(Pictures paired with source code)

-=-=-=-=-

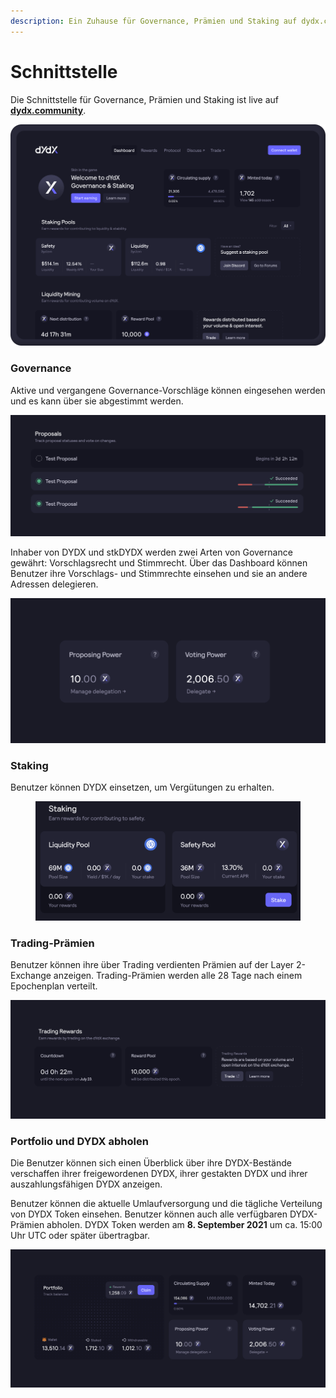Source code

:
 ```yaml
---
description: Ein Zuhause für Governance, Prämien und Staking auf dydx.community
---
```


# Schnittstelle

Die Schnittstelle für Governance, Prämien und Staking ist live auf [**dydx.community**](https://dydx.community).

![Verdienen Sie Prämien und holen Sie sie ab, oder stimmen Sie über Vorschläge ab.](../.gitbook/assets/4.1-landing-page-interface.png)

### Governance

Aktive und vergangene Governance-Vorschläge können eingesehen werden und es kann über sie abgestimmt werden.

![Verfolgen Sie den Status des Vorschlages und stimmen Sie über Änderungen ab.](../.gitbook/assets/4.2-track-proposals.png)

Inhaber von DYDX und stkDYDX werden zwei Arten von Governance gewährt: Vorschlagsrecht und Stimmrecht. Über das Dashboard können Benutzer ihre Vorschlags- und Stimmrechte einsehen und sie an andere Adressen delegieren.

![Delegieren Sie Ihre Vorschlags- und Stimmrechte](../.gitbook/assets/4.3-delegate-voting.png)

### Staking

Benutzer können DYDX einsetzen, um Vergütungen zu erhalten.

<figure><img src="../.gitbook/assets/interface-staking.png" alt=""><figcaption></figcaption></figure>

### Trading-Prämien

Benutzer können ihre über Trading verdienten Prämien auf der Layer 2-Exchange anzeigen. Trading-Prämien werden alle 28 Tage nach einem Epochenplan verteilt.

![Traden Sie um Prämien zu erhalten](../.gitbook/assets/4.5-trade-to-rewards.png)

### Portfolio und DYDX abholen

Die Benutzer können sich einen Überblick über ihre DYDX-Bestände verschaffen ihrer freigewordenen DYDX, ihrer gestakten DYDX und ihrer auszahlungsfähigen DYDX anzeigen.

Benutzer können die aktuelle Umlaufversorgung und die tägliche Verteilung von DYDX Token einsehen. Benutzer können auch alle verfügbaren DYDX-Prämien abholen. DYDX Token werden am **8. September 2021** um ca. 15:00 Uhr UTC oder später übertragbar.

![Holen Sie sich Ihre Prämien ab](../.gitbook/assets/4.6-claim-rewards.png)
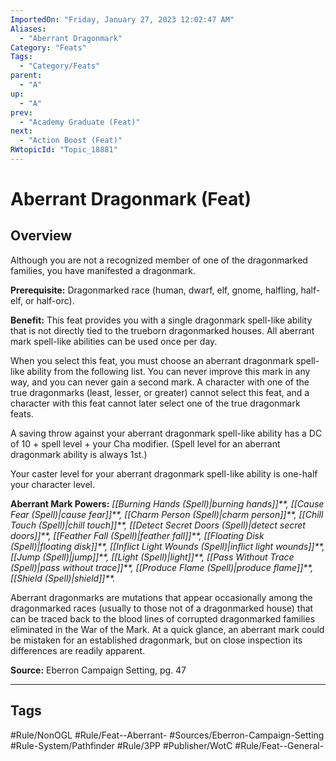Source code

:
 ```yaml
---
ImportedOn: "Friday, January 27, 2023 12:02:47 AM"
Aliases:
  - "Aberrant Dragonmark"
Category: "Feats"
Tags:
  - "Category/Feats"
parent:
  - "A"
up:
  - "A"
prev:
  - "Academy Graduate (Feat)"
next:
  - "Action Boost (Feat)"
RWtopicId: "Topic_18881"
---
```

# Aberrant Dragonmark (Feat)
## Overview
Although you are not a recognized member of one of the dragonmarked families, you have manifested a dragonmark.

**Prerequisite:** Dragonmarked race (human, dwarf, elf, gnome, halfling, half-elf, or half-orc).

**Benefit:** This feat provides you with a single dragonmark spell-like ability that is not directly tied to the trueborn dragonmarked houses. All aberrant mark spell-like abilities can be used once per day.

When you select this feat, you must choose an aberrant dragonmark spell-like ability from the following list. You can never improve this mark in any way, and you can never gain a second mark. A character with one of the true dragonmarks (least, lesser, or greater) cannot select this feat, and a character with this feat cannot later select one of the true dragonmark feats. 

A saving throw against your aberrant dragonmark spell-like ability has a DC of 10 + spell level + your Cha modifier. (Spell level for an aberrant dragonmark ability is always 1st.)

Your caster level for your aberrant dragonmark spell-like ability is one-half your character level.

**Aberrant Mark Powers:** *[[Burning Hands (Spell)|burning hands]]**,* *[[Cause Fear (Spell)|cause fear]]**,* *[[Charm Person (Spell)|charm person]]**,* *[[Chill Touch (Spell)|chill touch]]**,* *[[Detect Secret Doors (Spell)|detect secret doors]]**,* *[[Feather Fall (Spell)|feather fall]]**,* *[[Floating Disk (Spell)|floating disk]]**,* *[[Inflict Light Wounds (Spell)|inflict light wounds]]**,* *[[Jump (Spell)|jump]]**,* *[[Light (Spell)|light]]**,* *[[Pass Without Trace (Spell)|pass without trace]]**,* *[[Produce Flame (Spell)|produce flame]]**,* *[[Shield (Spell)|shield]]**.*

Aberrant dragonmarks are mutations that appear occasionally among the dragonmarked races (usually to those not of a dragonmarked house) that can be traced back to the blood lines of corrupted dragonmarked families eliminated in the War of the Mark. At a quick glance, an aberrant mark could be mistaken for an established dragonmark, but on close inspection its differences are readily apparent.

**Source:** Eberron Campaign Setting, pg. 47


---
## Tags
#Rule/NonOGL #Rule/Feat--Aberrant- #Sources/Eberron-Campaign-Setting #Rule-System/Pathfinder #Rule/3PP #Publisher/WotC #Rule/Feat--General-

-=-=-=-=-

_TO DO_
Without any picture, return exactly the lines of the records above from the first through the line that contains "Inhaber von DYDX".

_ANSWER SPACE_
Source code

:
 ```yaml
---
description: Ein Zuhause für Governance, Prämien und Staking auf dydx.community
---
```


# Schnittstelle

Die Schnittstelle für Governance, Prämien und Staking ist live auf [**dydx.community**](https://dydx.community).

![Verdienen Sie Prämien und holen Sie sie ab, oder stimmen Sie über Vorschläge ab.](../.gitbook/assets/4.1-landing-page-interface.png)

### Governance

Aktive und vergangene Governance-Vorschläge können eingesehen werden und es kann über sie abgestimmt werden.

![Verfolgen Sie den Status des Vorschlages und stimmen Sie über Änderungen ab.](../.gitbook/assets/4.2-track-proposals.png)

Inhaber von DYDX und stkDYDX werden zwei Arten von Governance gewährt: Vorschlagsrecht und Stimmrecht. Über das Dashboard können Benutzer ihre Vorschlags- und Stimmrechte einsehen und sie an andere Adressen delegieren.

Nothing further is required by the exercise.